Brits are mixed over 25 year-fixed rate mortgages

31 July 2007
Over half of Britons would not consider a long-term fix and fewer than one in four would think about taking out a 25-year mortgage according to figures announced by Abbey National Building Society.

The survey of over 1000 Britons commissioned by Abbey indicates that despite a new government initiative which aims to encourage mortgage holders to take out long term fixed mortgages as a solution to increasing mortgage rates and extortionate house prices is proving unpopular.

Currently short term offers and rising interest rates encourage lenders to change their mortgage when their current deal expires, meaning borrowers incur fees if they decide to swap mortgages or settle early.

Reasons given for not wanting to take out such a lengthy mortgage include the uncertainty about what the future holds (27%) while 18 per cent thought that they’d miss out on better deals if interest rates fell.
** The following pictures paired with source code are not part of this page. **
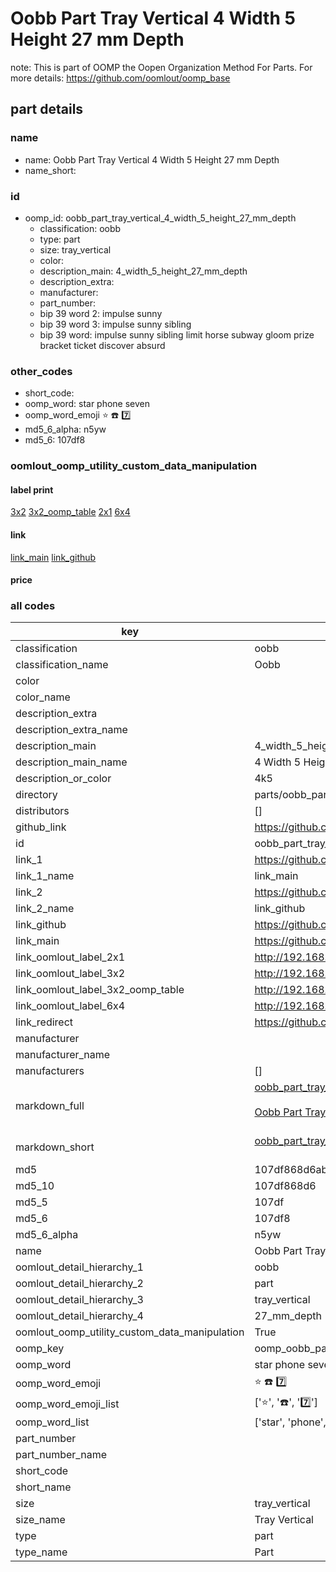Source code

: # Oobb Part Tray Vertical 4 Width 5 Height 27 mm Depth  

note: This is part of OOMP the Oopen Organization Method For Parts. For more details: https://github.com/oomlout/oomp_base

##  part details
  







### name
* name: Oobb Part Tray Vertical 4 Width 5 Height 27 mm Depth
* name_short: 
### id
* oomp_id: oobb_part_tray_vertical_4_width_5_height_27_mm_depth
  * classification: oobb
  * type: part
  * size: tray_vertical
  * color: 
  * description_main: 4_width_5_height_27_mm_depth
  * description_extra: 
  * manufacturer: 
  * part_number: 
  * bip 39 word 2: impulse sunny
  * bip 39 word 3: impulse sunny sibling
  * bip 39 word: impulse sunny sibling limit horse subway gloom prize bracket ticket discover absurd

### other_codes
* short_code: 
* oomp_word: star phone seven
* oomp_word_emoji :star: :phone: :seven:
* md5_6_alpha: n5yw
* md5_6: 107df8






### oomlout_oomp_utility_custom_data_manipulation
#### label print
[3x2](http://192.168.1.245:1112/?label=oomp%20n5yw)
[3x2_oomp_table](http://192.168.1.108:1112/?label=oomp%20n5yw)
[2x1](http://192.168.1.242:1112/?label=oomp%20n5yw)
[6x4](http://192.168.1.55:1112/?label=oomp%20n5yw)    

#### link

[link_main](https://github.com/oomlout/oomlout_oomp_version_1_messy/tree/main/parts/oobb_part_tray_vertical_4_width_5_height_27_mm_depth) [link_github](https://github.com/oomlout/oomlout_oomp_version_1_messy/tree/main/parts/oobb_part_tray_vertical_4_width_5_height_27_mm_depth)                             

#### price







### all codes 
| key | value |  
| --- | --- |  
| classification | oobb |  
| classification_name | Oobb |  
| color |  |  
| color_name |  |  
| description_extra |  |  
| description_extra_name |  |  
| description_main | 4_width_5_height_27_mm_depth |  
| description_main_name | 4 Width 5 Height 27 mm Depth |  
| description_or_color | 4k5 |  
| directory | parts/oobb_part_tray_vertical_4_width_5_height_27_mm_depth |  
| distributors | [] |  
| github_link | https://github.com/oomlout/oomlout_oomp_part_src/tree/main/parts/oobb_part_tray_vertical_4_width_5_height_27_mm_depth |  
| id | oobb_part_tray_vertical_4_width_5_height_27_mm_depth |  
| link_1 | https://github.com/oomlout/oomlout_oomp_version_1_messy/tree/main/parts/oobb_part_tray_vertical_4_width_5_height_27_mm_depth |  
| link_1_name | link_main |  
| link_2 | https://github.com/oomlout/oomlout_oomp_version_1_messy/tree/main/parts/oobb_part_tray_vertical_4_width_5_height_27_mm_depth |  
| link_2_name | link_github |  
| link_github | https://github.com/oomlout/oomlout_oomp_version_1_messy/tree/main/parts/oobb_part_tray_vertical_4_width_5_height_27_mm_depth |  
| link_main | https://github.com/oomlout/oomlout_oomp_version_1_messy/tree/main/parts/oobb_part_tray_vertical_4_width_5_height_27_mm_depth |  
| link_oomlout_label_2x1 | http://192.168.1.242:1112/?label=oomp%20n5yw |  
| link_oomlout_label_3x2 | http://192.168.1.245:1112/?label=oomp%20n5yw |  
| link_oomlout_label_3x2_oomp_table | http://192.168.1.108:1112/?label=oomp%20n5yw |  
| link_oomlout_label_6x4 | http://192.168.1.55:1112/?label=oomp%20n5yw |  
| link_redirect | https://github.com/oomlout/oomlout_oomp_version_1_messy/tree/main/parts/oobb_part_tray_vertical_4_width_5_height_27_mm_depth |  
| manufacturer |  |  
| manufacturer_name |  |  
| manufacturers | [] |  
| markdown_full | [oobb_part_tray_vertical_4_width_5_height_27_mm_depth](none)<br>[](none)<br>[Oobb Part Tray Vertical 4 Width 5 Height 27 Mm Depth](none)<br><br> |  
| markdown_short | [oobb_part_tray_vertical_4_width_5_height_27_mm_depth](none)<br><br> |  
| md5 | 107df868d6ab4c6f60b6e81f8f765b91 |  
| md5_10 | 107df868d6 |  
| md5_5 | 107df |  
| md5_6 | 107df8 |  
| md5_6_alpha | n5yw |  
| name | Oobb Part Tray Vertical 4 Width 5 Height 27 mm Depth |  
| oomlout_detail_hierarchy_1 | oobb |  
| oomlout_detail_hierarchy_2 | part |  
| oomlout_detail_hierarchy_3 | tray_vertical |  
| oomlout_detail_hierarchy_4 | 27_mm_depth |  
| oomlout_oomp_utility_custom_data_manipulation | True |  
| oomp_key | oomp_oobb_part_tray_vertical_4_width_5_height_27_mm_depth |  
| oomp_word | star phone seven |  
| oomp_word_emoji | :star: :phone: :seven: |  
| oomp_word_emoji_list | [':star:', ':phone:', ':seven:'] |  
| oomp_word_list | ['star', 'phone', 'seven'] |  
| part_number |  |  
| part_number_name |  |  
| short_code |  |  
| short_name |  |  
| size | tray_vertical |  
| size_name | Tray Vertical |  
| type | part |  
| type_name | Part |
Also, it seems that many people intend to pay off their mortgages within a 25 year period so a long-term fix would not be suitable for them.
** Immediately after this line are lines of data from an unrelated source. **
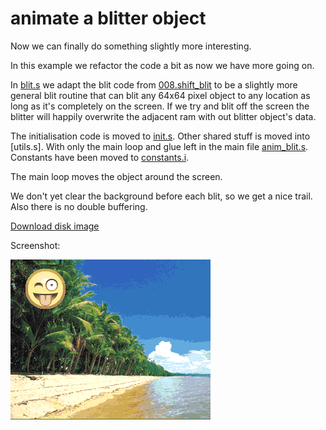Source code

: animate a blitter object
========================

Now we can finally do something slightly more interesting.

In this example we refactor the code a bit as now we have more going on.

In [blit.s](blit.s) we adapt the blit code from [008.shift_blit](../008.shift_blit) to be a slightly more general blit routine that can blit any 64x64 pixel object to any location as long as it's completely on the screen. If we try and blit off the screen the blitter will happily overwrite the adjacent ram with out blitter object's data.

The initialisation code is moved to [init.s](init.s). Other shared stuff is moved into [utils.s]. With only the main loop and glue left in the main file [anim_blit.s](anim_blit.s). Constants have been moved to [constants.i](constants.i).

The main loop moves the object around the screen.

We don't yet clear the background before each blit, so we get a nice trail. Also there is no double buffering.

[Download disk image](bin/anim_blit.adf?raw=true)

Screenshot:

![Screenshot](screenshot.png?raw=true)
“It is clear that the public don’t have much of an appetite for 25-year mortgages,” explains Sue Hayes, Director of Abbey Mortgages. “This is borne out by Abbey’s own experience - we have launched 25-year mortgage products in the past - all of which had limited demand. We continue to see increasingly strong demand for our five and 10 year fixed deals, indicating that 25 years is just a step too far.”

Further insights showed that an overwhelming 86 per cent of those who would consider a fixed rate mortgage felt that it gave a certain amount of security regarding the up front costs. 48 per cent thought a 25 year fix would be attractive because they believed interest rates would keep rising. Over a third (37%) claimed it would save the hassle of remortgaging, while 26 per cent would consider it to avoid paying switching fees.

“Given the great cultural and economic changes we’ve seen in the past 25 years, this is not surprising,” continues Sue Hayes. “Few people are prepared to commit themselves to a deal for a quarter of a century.”

Nationwide also launched a 25-year fixed rate mortgage earlier this year only to withdraw it five weeks later due to lack of interest from borrowers.